## Data supplied

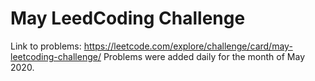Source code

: # May LeedCoding Challenge
Link to problems: https://leetcode.com/explore/challenge/card/may-leetcoding-challenge/
Problems were added daily for the month of May 2020. 

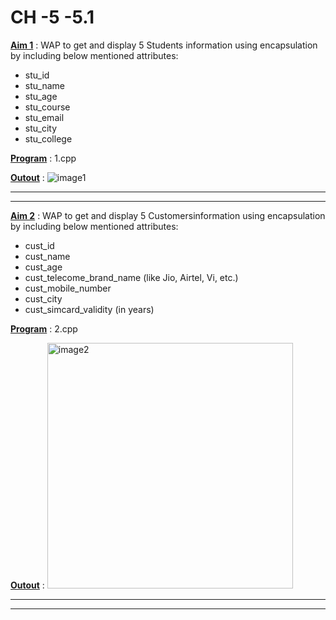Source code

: # CH -5 -5.1

<u>**Aim 1**</u> : WAP to get and display 5 Students information using
encapsulation by including below mentioned attributes:
- stu_id
- stu_name
- stu_age
- stu_course
- stu_email
- stu_city
- stu_college

<u>**Program**</u> : 1.cpp

<u>**Outout**</u> : 
![image1](https://user-images.githubusercontent.com/114163761/209755964-6e3fc3d1-fe30-43b3-80d4-279320a58d75.PNG)

****
****
<u>**Aim 2**</u> : WAP to get and display 5 Customersinformation using encapsulation by including
below mentioned attributes:
- cust_id
- cust_name
- cust_age
- cust_telecome_brand_name (like Jio, Airtel, Vi, etc.)
- cust_mobile_number
- cust_city
- cust_simcard_validity (in years)

<u>**Program**</u> : 2.cpp

<u>**Outout**</u> : 
<img width="393" alt="image2" src="https://user-images.githubusercontent.com/114163761/209755983-15db5b67-2388-4e25-a9dd-da328d1d906a.PNG">

****
****
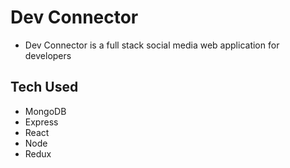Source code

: # Dev Connector

- Dev Connector is a full stack social media web application for developers

## Tech Used

- MongoDB
- Express
- React
- Node
- Redux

## Your objective
Please give the number of lines above in which the word "below" appears, without any other text.

## Result for this task
2